All I can say is - wow, it was a great exhibit! I've been to some "special" traveling exhibits that were pretty small, i.e. really not that many artifacts, and you could see it in 20 minutes. Not this exhibit! It was large, well laid out and well spaced out. I think it took up pretty much the entire ground floor of one of the LACMA buildings. I usually don't do audio tours, but it was included in the ticket price and I thought I might actually listen to it this time. I did, and it was very informative - I definitely got more out of the exhibit because of the audio tour. It was very cool to see the originals of a couple of items that have been reproduced at the Getty Villa, as well as a lot of Roman glass from the Villa's collection that hasn't been on display!
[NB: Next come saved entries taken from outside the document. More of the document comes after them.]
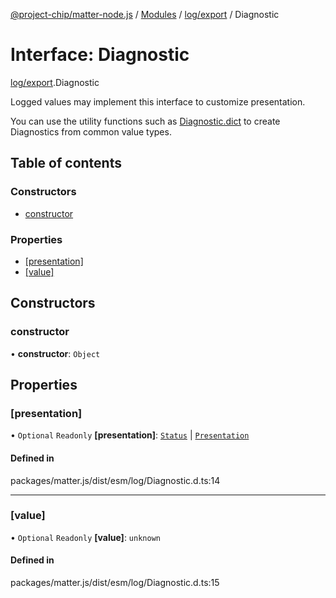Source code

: [@project-chip/matter-node.js](../README.md) / [Modules](../modules.md) / [log/export](../modules/log_export.md) / Diagnostic

# Interface: Diagnostic

[log/export](../modules/log_export.md).Diagnostic

Logged values may implement this interface to customize presentation.

You can use the utility functions such as [Diagnostic.dict](../modules/log_export.Diagnostic.md#dict) to create
Diagnostics from common value types.

## Table of contents

### Constructors

- [constructor](log_export.Diagnostic-1.md#constructor)

### Properties

- [[presentation]](log_export.Diagnostic-1.md#[presentation])
- [[value]](log_export.Diagnostic-1.md#[value])

## Constructors

### constructor

• **constructor**: `Object`

## Properties

### [presentation]

• `Optional` `Readonly` **[presentation]**: [`Status`](../enums/exports_common.Lifecycle.Status.md) \| [`Presentation`](../enums/log_export.Diagnostic.Presentation.md)

#### Defined in

packages/matter.js/dist/esm/log/Diagnostic.d.ts:14

___

### [value]

• `Optional` `Readonly` **[value]**: `unknown`

#### Defined in

packages/matter.js/dist/esm/log/Diagnostic.d.ts:15
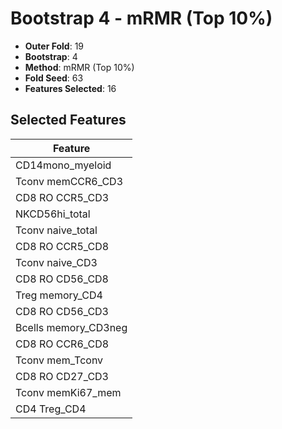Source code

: # Bootstrap 4 - mRMR (Top 10%)

- **Outer Fold**: 19
- **Bootstrap**: 4
- **Method**: mRMR (Top 10%)
- **Fold Seed**: 63
- **Features Selected**: 16

## Selected Features

| Feature |
|---------|
| CD14mono_myeloid |
| Tconv memCCR6_CD3 |
| CD8 RO CCR5_CD3 |
| NKCD56hi_total |
| Tconv naive_total |
| CD8 RO CCR5_CD8 |
| Tconv naive_CD3 |
| CD8 RO CD56_CD8 |
| Treg memory_CD4 |
| CD8 RO CD56_CD3 |
| Bcells memory_CD3neg |
| CD8 RO CCR6_CD8 |
| Tconv mem_Tconv |
| CD8 RO CD27_CD3 |
| Tconv memKi67_mem |
| CD4 Treg_CD4 |

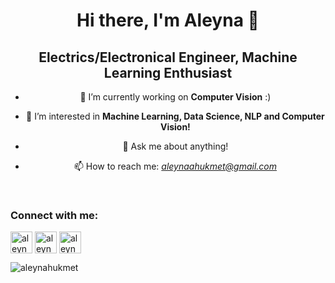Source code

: <h1 align="center"> Hi there, I'm Aleyna 👋  </h1>

<h2 align="center"> Electrics/Electronical Engineer, Machine Learning Enthusiast </h2> 


<center> 

- 🔭 I’m currently working on **Computer Vision**  :)
	
- 🌱 I’m interested in **Machine Learning, Data Science, NLP  and Computer Vision!** 
	
- 💬 Ask me about anything!
	
- 📫 How to reach me: *aleynaahukmet@gmail.com*
	
</center> 

<br />

### Connect with me:

<p align="left">
<a href="https://www.kaggle.com/aleynahkmet" target="blank"><img align="center" src="https://cdn.jsdelivr.net/npm/simple-icons@v3/icons/kaggle.svg" alt="aleynahukmet" width="35px" /></a>
<a href="https://www.linkedin.com/in/aleynahukmet/" target="blank"><img align="center" src="https://cdn.jsdelivr.net/npm/simple-icons@v3/icons/linkedin.svg" alt="aleynahukmet" width="35px" /></a>
<a href="https://twitter.com/HukmetAleyna" target="blank"><img align="center" src="https://cdn.jsdelivr.net/npm/simple-icons@v3/icons/twitter.svg" alt="aleynahukmet" width="35px" /></a>

<br />

<p align="left"> <img src="https://komarev.com/ghpvc/?username=aleynahukmet&color=blueviolet" alt="aleynahukmet" /> </p>

<br />
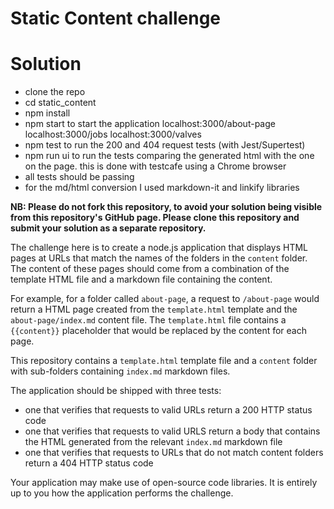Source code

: # Static Content challenge

# Solution

* clone the repo
* cd static_content
* npm install
* npm start to start the application
  localhost:3000/about-page
  localhost:3000/jobs
  localhost:3000/valves
* npm test to run the 200 and 404 request tests (with Jest/Supertest)
* npm run ui to run the tests comparing the generated html with the one on the page.
  this is done with testcafe using a Chrome browser
* all tests should be passing
* for the md/html conversion I used markdown-it and linkify libraries

**NB: Please do not fork this repository, to avoid your solution being visible from this repository's GitHub page. Please clone this repository and submit your solution as a separate repository.**

The challenge here is to create a node.js application that displays HTML pages at URLs that match the names of the folders in the `content` folder. The content of these pages should come from a combination of the template HTML file and a markdown file containing the content.

For example, for a folder called `about-page`, a request to `/about-page` would return a HTML page created from the `template.html` template and the `about-page/index.md` content file. The `template.html` file contains a `{{content}}` placeholder that would be replaced by the content for each page.

This repository contains a `template.html` template file and a `content` folder with sub-folders containing `index.md` markdown files.

The application should be shipped with three tests:

* one that verifies that requests to valid URLs return a 200 HTTP status code
* one that verifies that requests to valid URLS return a body that contains the HTML generated from the relevant `index.md` markdown file
* one that verifies that requests to URLs that do not match content folders return a 404 HTTP status code

Your application may make use of open-source code libraries. It is entirely up to you how the application performs the challenge.
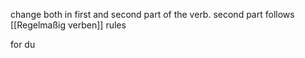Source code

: change both in first and second part of the verb.
second part follows [[Regelmaßig verben]] rules

for du 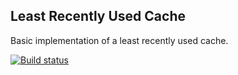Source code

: ## Least Recently Used Cache

Basic implementation of a least recently used cache.

[![Build status](https://ci.appveyor.com/api/projects/status/49taan2jcwtos6b3?svg=true)](https://ci.appveyor.com/project/Daniel83141/concurrent-lru-cache)

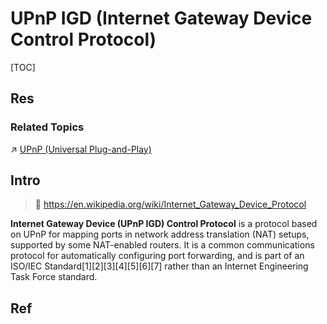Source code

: # UPnP IGD (Internet Gateway Device Control Protocol)

[TOC]



## Res
### Related Topics
↗ [UPnP (Universal Plug-and-Play)](../../../../0x01%20Application%20Layer/🚔%20Network%20Managements%20&%20Standards/🏘️%20Local%20Configuration%20&%20Discovery/Service%20Discovery/UPnP%20(Universal%20Plug-and-Play)/UPnP%20(Universal%20Plug-and-Play).md)



## Intro
> 🔗 https://en.wikipedia.org/wiki/Internet_Gateway_Device_Protocol

**Internet Gateway Device (UPnP IGD) Control Protocol** is a protocol based on UPnP for mapping ports in network address translation (NAT) setups, supported by some NAT-enabled routers. It is a common communications protocol for automatically configuring port forwarding, and is part of an ISO/IEC Standard[1][2][3][4][5][6][7] rather than an Internet Engineering Task Force standard.



## Ref
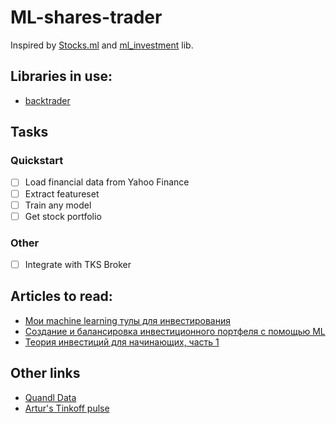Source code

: # ML-shares-trader

Inspired by [Stocks.ml](https://stocks.ml/) and [ml_investment](https://github.com/fartuk/ml_investment) lib.

## Libraries in use:
* [backtrader](https://github.com/mementum/backtrader)

## Tasks
### Quickstart
* [ ] Load financial data from Yahoo Finance
* [ ] Extract featureset
* [ ] Train any model
* [ ] Get stock portfolio

### Other
* [ ] Integrate with TKS Broker

## Articles to read:
* [Мои machine learning тулы для инвестирования](https://habr.com/ru/company/ods/blog/548788/)
* [Создание и балансировка инвестиционного портфеля с помощью ML](https://habr.com/ru/company/ods/blog/560312/)
* [Теория инвестиций для начинающих, часть 1](https://habr.com/ru/company/dbtc/blog/527050/)

## Other links
* [Quandl Data](https://www.quandl.com/)
* [Artur's Tinkoff pulse](https://www.tinkoff.ru/invest/social/profile/fattakhov_artur/?utm_source=share)
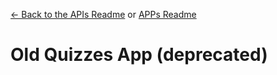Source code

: [<- Back to the APIs Readme](../docs/README.md) or [APPs Readme](../README.md)

# Old Quizzes App (deprecated)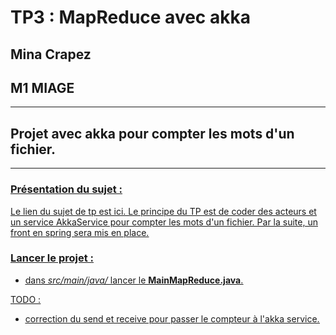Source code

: # TP3 : MapReduce avec akka

## Mina Crapez
## M1 MIAGE

-------------------

## Projet avec akka pour compter les mots d'un fichier. ##

------------------

### <u> Présentation du sujet :<u>

Le lien du sujet de tp est [ici](https://www.fil.univ-lille.fr/~seinturi/m1/carmiage/tp3.pdf).
Le principe du TP est de coder des acteurs et un service AkkaService pour compter les mots d'un fichier.
Par la suite, un front en spring sera mis en place.

### <u> Lancer le projet :<u>

- dans *src/main/java/* lancer le **MainMapReduce.java**.

TODO :

- correction du send et receive pour passer le compteur à l'akka service.

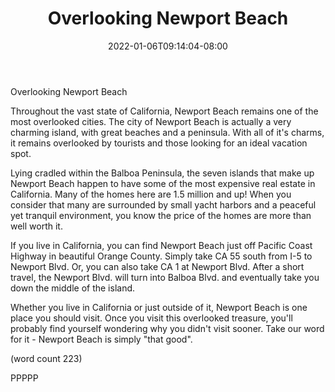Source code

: ﻿---
title: "Overlooking Newport Beach"
date: 2022-01-06T09:14:04-08:00
description: "short articles Tips for Web Success"
featured_image: "/images/short articles.jpg"
tags: ["short articles"]
---

Overlooking Newport Beach

Throughout the vast state of California, Newport Beach 
remains one of the most overlooked cities.  The city 
of Newport Beach is actually a very charming island, 
with great beaches and a peninsula.  With all of it's
charms, it remains overlooked by tourists and those 
looking for an ideal vacation spot.

Lying cradled within the Balboa Peninsula, the seven 
islands that make up Newport Beach happen to have some 
of the most expensive real estate in California.  Many
of the homes here are 1.5 million and up!  When you 
consider that many are surrounded by small yacht harbors
and a peaceful yet tranquil environment, you know the 
price of the homes are more than well worth it.

If you live in California, you can find Newport Beach just
off Pacific Coast Highway in beautiful Orange County.  Simply
take CA 55 south from I-5 to Newport Blvd.  Or, you can 
also take CA 1 at Newport Blvd. After a short travel, the
Newport Blvd. will turn into Balboa Blvd. and eventually
take you down the middle of the island.

Whether you live in California or just outside of it, 
Newport Beach is one place you should visit.  Once you 
visit this overlooked treasure, you'll probably find yourself
wondering why you didn't visit sooner.  Take our word 
for it - Newport Beach is simply "that good".

(word count 223)

PPPPP
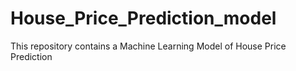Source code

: # House_Price_Prediction_model
This repository contains a Machine Learning Model of House Price Prediction 
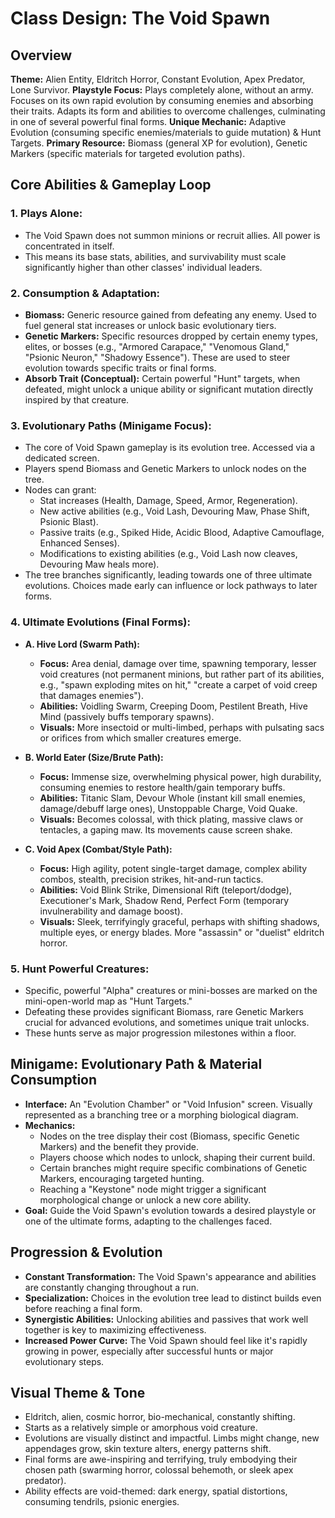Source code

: # Class Design: The Void Spawn

## Overview

**Theme:** Alien Entity, Eldritch Horror, Constant Evolution, Apex Predator, Lone Survivor.
**Playstyle Focus:** Plays completely alone, without an army. Focuses on its own rapid evolution by consuming enemies and absorbing their traits. Adapts its form and abilities to overcome challenges, culminating in one of several powerful final forms.
**Unique Mechanic:** Adaptive Evolution (consuming specific enemies/materials to guide mutation) & Hunt Targets.
**Primary Resource:** Biomass (general XP for evolution), Genetic Markers (specific materials for targeted evolution paths).

## Core Abilities & Gameplay Loop

### 1. Plays Alone:
* The Void Spawn does not summon minions or recruit allies. All power is concentrated in itself.
* This means its base stats, abilities, and survivability must scale significantly higher than other classes' individual leaders.

### 2. Consumption & Adaptation:
* **Biomass:** Generic resource gained from defeating any enemy. Used to fuel general stat increases or unlock basic evolutionary tiers.
* **Genetic Markers:** Specific resources dropped by certain enemy types, elites, or bosses (e.g., "Armored Carapace," "Venomous Gland," "Psionic Neuron," "Shadowy Essence"). These are used to steer evolution towards specific traits or final forms.
* **Absorb Trait (Conceptual):** Certain powerful "Hunt" targets, when defeated, might unlock a unique ability or significant mutation directly inspired by that creature.

### 3. Evolutionary Paths (Minigame Focus):
* The core of Void Spawn gameplay is its evolution tree. Accessed via a dedicated screen.
* Players spend Biomass and Genetic Markers to unlock nodes on the tree.
* Nodes can grant:
    * Stat increases (Health, Damage, Speed, Armor, Regeneration).
    * New active abilities (e.g., Void Lash, Devouring Maw, Phase Shift, Psionic Blast).
    * Passive traits (e.g., Spiked Hide, Acidic Blood, Adaptive Camouflage, Enhanced Senses).
    * Modifications to existing abilities (e.g., Void Lash now cleaves, Devouring Maw heals more).
* The tree branches significantly, leading towards one of three ultimate evolutions. Choices made early can influence or lock pathways to later forms.

### 4. Ultimate Evolutions (Final Forms):

* **A. Hive Lord (Swarm Path):**
    * **Focus:** Area denial, damage over time, spawning temporary, lesser void creatures (not permanent minions, but rather part of its abilities, e.g., "spawn exploding mites on hit," "create a carpet of void creep that damages enemies").
    * **Abilities:** Voidling Swarm, Creeping Doom, Pestilent Breath, Hive Mind (passively buffs temporary spawns).
    * **Visuals:** More insectoid or multi-limbed, perhaps with pulsating sacs or orifices from which smaller creatures emerge.

* **B. World Eater (Size/Brute Path):**
    * **Focus:** Immense size, overwhelming physical power, high durability, consuming enemies to restore health/gain temporary buffs.
    * **Abilities:** Titanic Slam, Devour Whole (instant kill small enemies, damage/debuff large ones), Unstoppable Charge, Void Quake.
    * **Visuals:** Becomes colossal, with thick plating, massive claws or tentacles, a gaping maw. Its movements cause screen shake.

* **C. Void Apex (Combat/Style Path):**
    * **Focus:** High agility, potent single-target damage, complex ability combos, stealth, precision strikes, hit-and-run tactics.
    * **Abilities:** Void Blink Strike, Dimensional Rift (teleport/dodge), Executioner's Mark, Shadow Rend, Perfect Form (temporary invulnerability and damage boost).
    * **Visuals:** Sleek, terrifyingly graceful, perhaps with shifting shadows, multiple eyes, or energy blades. More "assassin" or "duelist" eldritch horror.

### 5. Hunt Powerful Creatures:
* Specific, powerful "Alpha" creatures or mini-bosses are marked on the mini-open-world map as "Hunt Targets."
* Defeating these provides significant Biomass, rare Genetic Markers crucial for advanced evolutions, and sometimes unique trait unlocks.
* These hunts serve as major progression milestones within a floor.

## Minigame: Evolutionary Path & Material Consumption

* **Interface:** An "Evolution Chamber" or "Void Infusion" screen. Visually represented as a branching tree or a morphing biological diagram.
* **Mechanics:**
    * Nodes on the tree display their cost (Biomass, specific Genetic Markers) and the benefit they provide.
    * Players choose which nodes to unlock, shaping their current build.
    * Certain branches might require specific combinations of Genetic Markers, encouraging targeted hunting.
    * Reaching a "Keystone" node might trigger a significant morphological change or unlock a new core ability.
* **Goal:** Guide the Void Spawn's evolution towards a desired playstyle or one of the ultimate forms, adapting to the challenges faced.

## Progression & Evolution

* **Constant Transformation:** The Void Spawn's appearance and abilities are constantly changing throughout a run.
* **Specialization:** Choices in the evolution tree lead to distinct builds even before reaching a final form.
* **Synergistic Abilities:** Unlocking abilities and passives that work well together is key to maximizing effectiveness.
* **Increased Power Curve:** The Void Spawn should feel like it's rapidly growing in power, especially after successful hunts or major evolutionary steps.

## Visual Theme & Tone

* Eldritch, alien, cosmic horror, bio-mechanical, constantly shifting.
* Starts as a relatively simple or amorphous void creature.
* Evolutions are visually distinct and impactful. Limbs might change, new appendages grow, skin texture alters, energy patterns shift.
* Final forms are awe-inspiring and terrifying, truly embodying their chosen path (swarming horror, colossal behemoth, or sleek apex predator).
* Ability effects are void-themed: dark energy, spatial distortions, consuming tendrils, psionic energies.
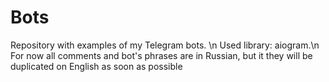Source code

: # Bots
Repository with examples of my Telegram bots. \n 
Used library: aiogram.\n
For now all comments and bot's phrases are in Russian, but it they will be duplicated on English as soon as possible
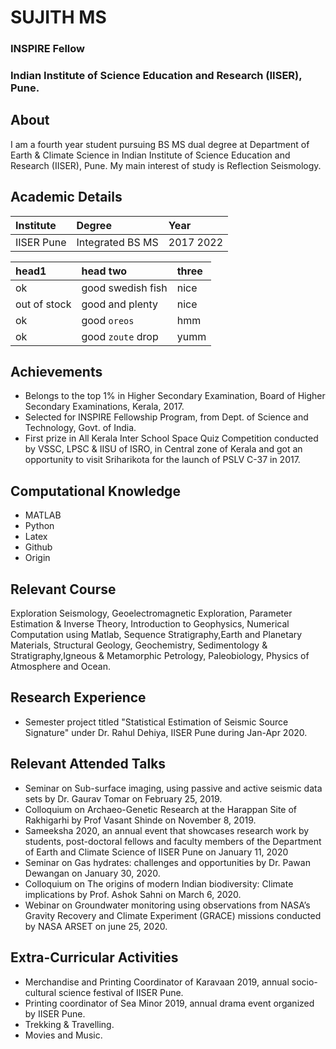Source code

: # SUJITH MS
### INSPIRE Fellow
### Indian Institute of Science Education and Research (IISER), Pune.

## About
I am a fourth year student pursuing BS MS dual degree at Department of Earth & Climate Science in Indian Institute of Science Education and Research (IISER), Pune.
My main interest of study is Reflection Seismology.

## Academic Details
| Institute  | Degree           | Year      |
|:-----------|:-----------------|:----------|
| IISER Pune | Integrated BS MS | 2017 2022 |

| head1        | head two          | three |
|:-------------|:------------------|:------|
| ok           | good swedish fish | nice  |
| out of stock | good and plenty   | nice  |
| ok           | good `oreos`      | hmm   |
| ok           | good `zoute` drop | yumm  |

## Achievements
* Belongs to the top 1% in Higher Secondary Examination, Board of Higher Secondary Examinations, Kerala, 2017.
* Selected for INSPIRE Fellowship Program, from Dept. of Science and Technology, Govt. of India.
* First prize in All Kerala Inter School Space Quiz Competition conducted by VSSC, LPSC & IISU of ISRO, 
  in Central zone of Kerala and got an opportunity to visit Sriharikota for the launch of PSLV C-37 in 2017.
 
## Computational Knowledge
* MATLAB
* Python
* Latex
* Github
* Origin
 
## Relevant Course
 Exploration Seismology, Geoelectromagnetic Exploration, Parameter Estimation & Inverse Theory, Introduction to Geophysics, Numerical Computation using Matlab, Sequence Stratigraphy,Earth and Planetary Materials, Structural Geology, Geochemistry, Sedimentology & Stratigraphy,Igneous & Metamorphic Petrology, Paleobiology, Physics of Atmosphere and Ocean.

##  Research Experience
* Semester project titled "Statistical Estimation of Seismic Source Signature" under Dr. Rahul Dehiya, IISER Pune during Jan-Apr 2020.

## Relevant Attended Talks
* Seminar on Sub-surface imaging, using passive and active seismic data sets by Dr. Gaurav Tomar on February 25, 2019.
* Colloquium on Archaeo-Genetic Research at the Harappan Site of Rakhigarhi by Prof Vasant Shinde on November 8, 2019.
* Sameeksha 2020, an annual event that showcases research work by students, post-doctoral fellows and faculty members of the Department of 
  Earth and Climate Science of IISER Pune on January 11, 2020
* Seminar on Gas hydrates: challenges and opportunities by Dr. Pawan Dewangan on January 30, 2020.
* Colloquium on The origins of modern Indian biodiversity: Climate implications by Prof. Ashok Sahni on March 6, 2020.
* Webinar on Groundwater monitoring using observations from NASA’s Gravity Recovery and Climate Experiment (GRACE) missions conducted by
  NASA ARSET on june 25, 2020.

## Extra-Curricular Activities
* Merchandise and Printing Coordinator of Karavaan 2019, annual socio-cultural science festival of IISER Pune.
* Printing coordinator of Sea Minor 2019, annual drama event organized by IISER Pune.
* Trekking & Travelling.
* Movies and Music.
They had the wall panels from the entire dining room of a house, some of which has only relatively recently been discovered and rehabilitated. They had another huge panel from another house that was a garden on the wall, all birds and flowers and plants. Apparently a Roman "thing" was to make copies of Greek art, so there was a lot of that - with a Roman twist of course. Afterwards, I went to a lecture on that aspect of the Roman villa by the curator of the exhibit, who works at and is temporarily on loan from the Getty Villa. The woman from LACMA introduced him as being from their "sister museum", the Getty, and he stressed that far from being rivals they are often collaborators. Me, I think they're just saying that because they're cooperating on this exhibit ;-) They've always been rivals.
It didn't say this anywhere at LACMA, on anything they were giving out about the exhibit, but the Getty curator said that if you have a ticket or stub to the Pompeii exhibit, it gets you into the Getty Villa without a reservation, you can show up any time. I will definitely be checking that out!
Finally, let me just say - GO, you will love it!